Die zypriotischen Banken können Staatsanleihen ihres Heimatlandes ab sofort wieder bei der EZB als Sicherheiten gegen frisches Zentralbankgeld einreichen. Dies teilte die EZB am Donnerstag in Frankfurt mit. Die für gewöhnlich geltenden Mindestanforderungen an die Papiere in Form bestimmter Bonitätsnoten von Ratingagenturen seien bis auf weiteres ausgesetzt worden. Grund ist das Hilfsprogramm für Zypern über insgesamt zehn Mrd. Euro, das die EZB als angemessen erachtet.

Die zypriotischen Banken können damit wieder auf die herkömmliche Refinanzierung über die EZB zurückgreifen. Seit längerem mussten sie sich über teurere Notkredite (Emergency Liquidity Assistance, ELA) über Wasser halten, die sie von der Notenbank erhielten.

Im Folgenden erhalten Sie Zitate aus der Pressekonferenz von EZB-Präsident Mario Draghi nach der Sitzung der Europäischen Zentralbank (EZB) vom Donnerstag:

Zinsentscheid

"Diese Entscheidungen stehen im Einklang mit dem geringen zugrunde liegenden Preisdruck auf mittlerer Sicht."

"Im (EZB-)Rat gab es einen sehr starken Konsens, die Zinsen zu senken.

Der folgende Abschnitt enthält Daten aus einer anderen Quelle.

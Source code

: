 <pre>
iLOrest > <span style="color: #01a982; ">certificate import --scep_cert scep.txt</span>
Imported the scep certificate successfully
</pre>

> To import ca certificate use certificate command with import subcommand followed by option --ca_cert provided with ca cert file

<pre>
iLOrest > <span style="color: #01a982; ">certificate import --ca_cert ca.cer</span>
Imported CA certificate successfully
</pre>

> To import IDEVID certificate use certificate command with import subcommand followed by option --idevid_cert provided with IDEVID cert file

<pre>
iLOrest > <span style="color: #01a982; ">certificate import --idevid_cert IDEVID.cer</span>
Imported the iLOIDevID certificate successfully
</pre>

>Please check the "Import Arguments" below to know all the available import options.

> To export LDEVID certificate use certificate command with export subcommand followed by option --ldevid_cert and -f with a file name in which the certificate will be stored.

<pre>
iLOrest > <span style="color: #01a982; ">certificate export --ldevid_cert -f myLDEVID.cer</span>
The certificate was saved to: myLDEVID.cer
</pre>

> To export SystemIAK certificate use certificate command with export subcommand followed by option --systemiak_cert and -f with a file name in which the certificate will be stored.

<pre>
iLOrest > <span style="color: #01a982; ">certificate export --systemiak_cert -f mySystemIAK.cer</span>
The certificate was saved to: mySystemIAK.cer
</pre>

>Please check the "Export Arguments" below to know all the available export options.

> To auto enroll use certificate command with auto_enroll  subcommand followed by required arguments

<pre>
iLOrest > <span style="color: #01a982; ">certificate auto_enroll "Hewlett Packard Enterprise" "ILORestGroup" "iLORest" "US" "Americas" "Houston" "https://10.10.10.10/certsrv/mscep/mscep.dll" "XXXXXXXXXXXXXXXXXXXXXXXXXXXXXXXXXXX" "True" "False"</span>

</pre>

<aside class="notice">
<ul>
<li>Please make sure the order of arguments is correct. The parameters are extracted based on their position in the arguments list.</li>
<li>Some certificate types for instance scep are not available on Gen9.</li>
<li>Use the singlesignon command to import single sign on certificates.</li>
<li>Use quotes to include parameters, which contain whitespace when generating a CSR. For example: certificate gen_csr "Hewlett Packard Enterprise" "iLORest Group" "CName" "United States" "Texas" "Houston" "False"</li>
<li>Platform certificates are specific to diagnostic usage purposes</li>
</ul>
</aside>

Dabei wiederum gab es den Konsens in Richtung einer Senkung um 25 Basispunkte."

"Man kann nicht sagen, dass die Geldpolitik die Konjunktur nicht unterstützt hat. Wir schauen uns die Daten an, wir beobachten sie genau und wir sind zum Handeln bereit, wenn nötig."

"Wir haben zunehmend mehr Belege dafür gehabt, dass diese Aktion (Zinssenkung) durch die konventionelle Geldpolitik wirksamer sein würde als sie es vor ein paar Monaten gewesen wäre."

Geldpolitik

"Die Geldpolitik wird solange konjunkturunterstützend ("akkommodierend") sein wie nötig."

"Wir werden uns alle neuen Informationen sehr genau anschauen und jedweden Einfluss auf den Ausblick für die Preisstabilität bewerten."

Zu Merkels Kommentar zum Leitzins

"Die Unabhängigkeit der EZB ist für alle ein hohes Gut. Das gilt - würde ich sagen - insbesondere für die deutschen Bürger."

"Ich glaube, aus dem Kommentar ist zu viel gemacht worden. Der Kommentar heißt eigentlich nichts anderes als 'Seht her, wir haben eine unterschiedliche Situation in der Euro-Zone. Wir haben 17 Länder, und der Konjunkturzyklus in den 17 Ländern ist nicht exakt gleichlaufend.'"

(Merkel hatte vorige Woche gesagt, die EZB befinde sich in einer "ganz schwierigen Situation". "Sie müsste für Deutschland im Augenblick die Zinsen im Grunde wahrscheinlich etwas erhöhen.")

Inflation

"Die Inflationserwartungen in der Euro-Zone sind weiter fest verankert."